By Shari Narine Windspeaker Contributor WINNIPEG

Volume

33

Issue

3

Year

2015

After six long, hard years of heading the Truth and Reconciliation Commission, Justice Murray Sinclair is tired. But he is also hopeful.

UPDATED PHOTO GALLERY: May 31

UPDATED PHOTO GALLERY: June 1

UPDATED PHOTO GALLERY: June 2

“I believe in the process. What I tell people is you don’t have to believe reconciliation will happen. You have to believe that reconciliation must happen. And I’ve always believed that. And I’m trying to get people to believe the same thing…and that we have an obligation to work to make it happen,” he said.

Sinclair expects the message repeated by the TRC – that reconciliation is a Canadian issue and not an Aboriginal issue – will be underscored by the numbers and make-up of the crowd that marches in Ottawa on May 31 when the TRC kicks off its closing ceremonies.

A similar walk in September 2013, ending the TRC’s national event in Vancouver, attracted more than 7,000 people in the pouring rain. The majority of participants were non-Aboriginal.

“It’s important that everybody understand they have a piece of this, that this is about them as well,” said Sinclair. “So having non-Aboriginal people participate in public processes, such as the walk for reconciliation, is very important and it’s one way they can demonstrate their commitment and willingness to reconciliation.”

The most difficult work undertaken by the TRC, says Sinclair, has been listening to survivors tell their stories. Whether through private statement gatherings or public sharing circles, survivors had to “rip their scars open each time they spoke.”

The TRC provided a safe and secure environment for survivors to share, never challenged their stories, and ensured survivors knew they had been heard. The TRC also travelled to Labrador and Newfoundland, whose five Indian residential schools were not included in the agreement, and listened to day scholars and those who attended Metis residential schools, who were also excluded from the residential school compensation agreement.

“We have made every reasonable effort that we could to get to the survivors and talk to them,” said Sinclair. “I think we did that as well as we could in the time we were given and the resources we were given.”

Survivors, along with their families and community members, will get one last opportunity to talk to commissioners at the closing ceremonies.

The commission has “brought to light” the more than 4,000 children who died at residential schools, said Sinclair, noting that this loss was not contemplated in the settlement agreement. Those children will be remembered on the last day of the closing ceremonies, June 3, with an honouring ceremony and the planting of a Garden of Hearts at Rideau Hall.

These Gardens of Hearts, organized by the First Nation Child and Family Caring Society, KAIROS and Project of Heart, are being created across the country as a legacy to the work of the TRC.

The closing ceremonies will also see another round of honorary witnesses inducted, as well as actions of reconciliation.

“There needs to be a broad-based movement led by prominent citizens and people at the community level to continue to move the issue of the relationship between Aboriginal people and the rest of Canada, particularly the government, forward to a point to where the relationship is much better than it is now,” said Sinclair.
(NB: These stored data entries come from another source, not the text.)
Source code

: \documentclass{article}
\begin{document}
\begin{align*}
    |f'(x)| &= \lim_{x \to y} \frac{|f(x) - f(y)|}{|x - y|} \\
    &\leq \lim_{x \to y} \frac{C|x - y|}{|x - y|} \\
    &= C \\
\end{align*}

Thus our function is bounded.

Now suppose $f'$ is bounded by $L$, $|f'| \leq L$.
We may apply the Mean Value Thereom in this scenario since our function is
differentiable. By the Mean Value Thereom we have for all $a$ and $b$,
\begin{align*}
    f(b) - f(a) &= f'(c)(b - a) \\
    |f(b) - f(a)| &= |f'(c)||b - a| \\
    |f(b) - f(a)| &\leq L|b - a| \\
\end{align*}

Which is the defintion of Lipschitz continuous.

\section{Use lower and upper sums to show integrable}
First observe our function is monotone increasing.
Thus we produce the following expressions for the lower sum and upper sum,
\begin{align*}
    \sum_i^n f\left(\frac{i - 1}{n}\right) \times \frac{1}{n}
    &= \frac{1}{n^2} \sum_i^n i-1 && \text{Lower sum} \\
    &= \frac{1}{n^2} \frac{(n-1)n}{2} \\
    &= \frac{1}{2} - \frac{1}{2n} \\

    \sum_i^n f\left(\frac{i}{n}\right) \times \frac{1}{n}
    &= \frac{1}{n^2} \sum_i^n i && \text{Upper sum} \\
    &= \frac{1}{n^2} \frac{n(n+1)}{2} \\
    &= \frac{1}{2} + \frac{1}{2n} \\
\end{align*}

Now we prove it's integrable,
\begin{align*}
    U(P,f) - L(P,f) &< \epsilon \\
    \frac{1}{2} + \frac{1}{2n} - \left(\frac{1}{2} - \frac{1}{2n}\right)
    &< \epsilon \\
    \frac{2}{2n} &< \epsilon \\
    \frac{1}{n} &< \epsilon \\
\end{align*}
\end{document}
He stresses that the government cannot be relied upon to undertake this role as they were the perpetrator.

The movement must identify the process that will be followed to bring about improvements. Sinclair says action needs to include the development of new education curriculum that speaks respectfully to and about Aboriginal peoples; examination of how laws are created, passed, interpreted, and administered; changes to the child welfare system; addressing of social issues in an adequate manner; and advancing of self-determination and self-government for Aboriginal peoples in order to fulfill the treaty-making process.

Sinclair is clear that the reconciliation process must continue and he is not comfortable with leaving it up to the courts to monitor the work that is undertaken. He says that courts focus on legal definitions and not reconciliation.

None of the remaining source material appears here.